Friday, October 30, 2009

We need History Lectures based on FACTS not political motives! (The case of the so-called 7th Conference on Macedonia Studies at Utah.)

First of all I want to apologize from my bad English grammar. As native Macedonian [1] my mother language is Greek and not Slavic as the postmodernists [2] professors that participated in this Conference claim arbitrarily.[3]
In November 5-8 2009 at the University of Utah in Salt Lake City took place the so-called "7th Macedonian-North American Conference on Macedonian Studies".[4] Although a number of presenters strictly deal with subjects of the Former Yugoslav Republic of Macedonia, there are politically motivated lectures that attack and disparage the people of Greece, the Greek Cultural identity and as they twist historical facts through their disturbing presentation. These motivated lectures are influence under the umbrella of the Slavmacedonism [5], a post-modern ultra nationalist ideology.
In American universities today not everyone knows what extreme Slavmacedonists are doing in their ....

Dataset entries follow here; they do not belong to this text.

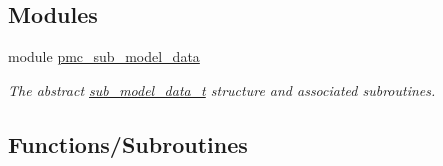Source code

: \subsection*{Modules}
\begin{DoxyCompactItemize}
\item 
module \mbox{\hyperlink{namespacepmc__sub__model__data}{pmc\+\_\+sub\+\_\+model\+\_\+data}}
\begin{DoxyCompactList}\small\item\em The abstract \mbox{\hyperlink{structpmc__sub__model__data_1_1sub__model__data__t}{sub\+\_\+model\+\_\+data\+\_\+t}} structure and associated subroutines. \end{DoxyCompactList}\end{DoxyCompactItemize}
\subsection*{Functions/\+Subroutines}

classrooms/conference/lectures or even if they do know, they choose not to ask questions. Ordinarily if someone has a theory that involves a radical departure from what the experts have professed, he or she is expected to defend his or her position by providing evidence in its support. But no one seemed to think it was appropriate to ask for evidence from the professors who claimed that the Slav Macedonians of the FYROM have any kind of connection with the ancient Macedonian civilization.
Normally, if one has a question about a text that another instructor is using, one simply asks why he or she is using that book. But since this conventional line of inquiry was closed to us, I have to raise my questions in a more public context.
A lecture at which serious questions could not be asked, and in fact were greeted with hostility--the occasion seemed more like a political rally than an academic event as this that will take place in Utah. Arthur Schlesinger says in “The Disuniting of America” that the purpose of history is to promote not group self-esteem, but understanding of the world and the past, dispassionate analysis, judgment and perspective, respect for divergent cultures and traditions, and unflinching protection for those unifying ideas of tolerance, democracy, and human rights that make free historical inquiry possible.
Slavmacedonists supporters have suggested many ways to revise the teaching of European history and science.[6] But if diversity does not apply to truth, then there are limits to academic freedom. That does not mean that we should try to keep students from knowing about erroneous theories or hypothetical possibilities, or from reading works like the Macedonians Slavs and the connection with the ancient Greek culture or the Slavic idiom that speak Greeks and Slavmavedonians is the same with the creation of the Slav Macedonian language that had as aim to de-Bulgarize the Slav Macedonians and create a separate national consciousness.[7]
But lectures that are designed to conceal a considerable body of evidence, or that are intended to instill resentment and distrust in place of open discussion, have no place in the academaic curriculum. I believe it is essential for all of us to realize that some action needs to be taken. It is not simply a matter of doing justice to the ancient Greeks and their modern descendants. Universities must encourage free inquiry and debate, and not permit the classrooms/conference/lectures to be used as a means of political indoctrination. Even more important than that is our obligation to teach history, history that can be supported by warranted evidence and not in half evidence.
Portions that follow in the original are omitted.